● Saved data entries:
+-------+

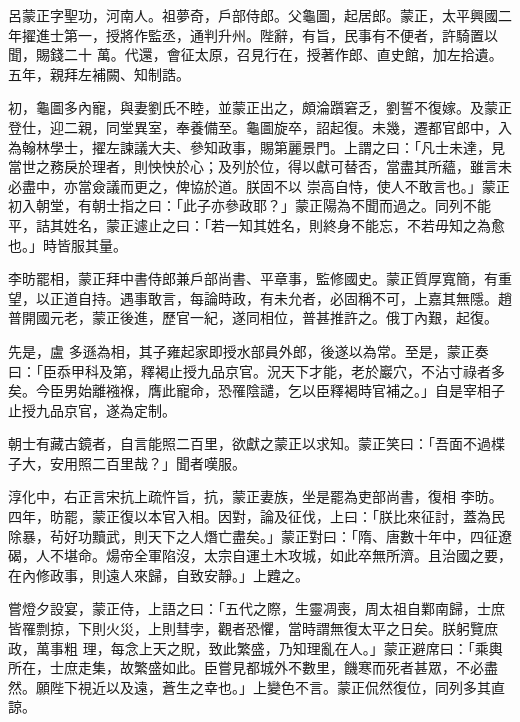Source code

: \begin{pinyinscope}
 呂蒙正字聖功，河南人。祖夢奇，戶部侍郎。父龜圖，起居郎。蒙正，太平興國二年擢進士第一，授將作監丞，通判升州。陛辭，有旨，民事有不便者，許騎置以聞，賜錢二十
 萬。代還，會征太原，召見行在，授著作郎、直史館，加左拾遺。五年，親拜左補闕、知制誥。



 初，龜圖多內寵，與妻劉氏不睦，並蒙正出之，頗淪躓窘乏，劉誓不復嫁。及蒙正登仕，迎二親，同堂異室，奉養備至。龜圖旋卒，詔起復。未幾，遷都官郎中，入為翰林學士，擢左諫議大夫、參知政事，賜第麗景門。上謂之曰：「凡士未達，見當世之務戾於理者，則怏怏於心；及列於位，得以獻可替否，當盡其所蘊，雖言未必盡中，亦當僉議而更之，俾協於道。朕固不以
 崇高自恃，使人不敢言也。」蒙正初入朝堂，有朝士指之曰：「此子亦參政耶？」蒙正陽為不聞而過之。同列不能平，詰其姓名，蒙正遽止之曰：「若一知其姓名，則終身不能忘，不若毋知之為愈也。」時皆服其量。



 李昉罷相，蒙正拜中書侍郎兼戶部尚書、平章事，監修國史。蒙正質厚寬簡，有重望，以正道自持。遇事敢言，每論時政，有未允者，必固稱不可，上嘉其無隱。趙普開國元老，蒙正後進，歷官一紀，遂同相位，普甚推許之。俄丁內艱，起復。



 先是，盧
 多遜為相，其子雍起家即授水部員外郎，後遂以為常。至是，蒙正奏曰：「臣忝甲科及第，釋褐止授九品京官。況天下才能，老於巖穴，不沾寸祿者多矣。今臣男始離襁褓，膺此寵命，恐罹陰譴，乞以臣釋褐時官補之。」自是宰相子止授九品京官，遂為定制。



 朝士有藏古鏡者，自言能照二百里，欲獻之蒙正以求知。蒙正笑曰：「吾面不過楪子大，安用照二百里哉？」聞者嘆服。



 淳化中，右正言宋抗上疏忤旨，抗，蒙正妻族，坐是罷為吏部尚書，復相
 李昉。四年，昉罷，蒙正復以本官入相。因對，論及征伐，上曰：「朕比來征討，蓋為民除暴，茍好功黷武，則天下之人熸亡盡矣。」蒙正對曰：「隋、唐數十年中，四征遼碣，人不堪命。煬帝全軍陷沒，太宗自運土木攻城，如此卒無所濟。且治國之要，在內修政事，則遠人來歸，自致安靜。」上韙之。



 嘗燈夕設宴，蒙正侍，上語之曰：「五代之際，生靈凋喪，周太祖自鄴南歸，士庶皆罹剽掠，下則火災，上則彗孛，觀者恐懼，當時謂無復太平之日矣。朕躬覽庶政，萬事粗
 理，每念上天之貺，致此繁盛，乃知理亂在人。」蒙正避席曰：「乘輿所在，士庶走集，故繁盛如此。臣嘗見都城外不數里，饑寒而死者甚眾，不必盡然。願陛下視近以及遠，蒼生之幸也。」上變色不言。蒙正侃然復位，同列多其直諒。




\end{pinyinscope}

+-------+

● Your task: Every line above in which the word "pinyinscope" occurs is to be copied.

● Exercise solution:
: \begin{pinyinscope}
\end{pinyinscope}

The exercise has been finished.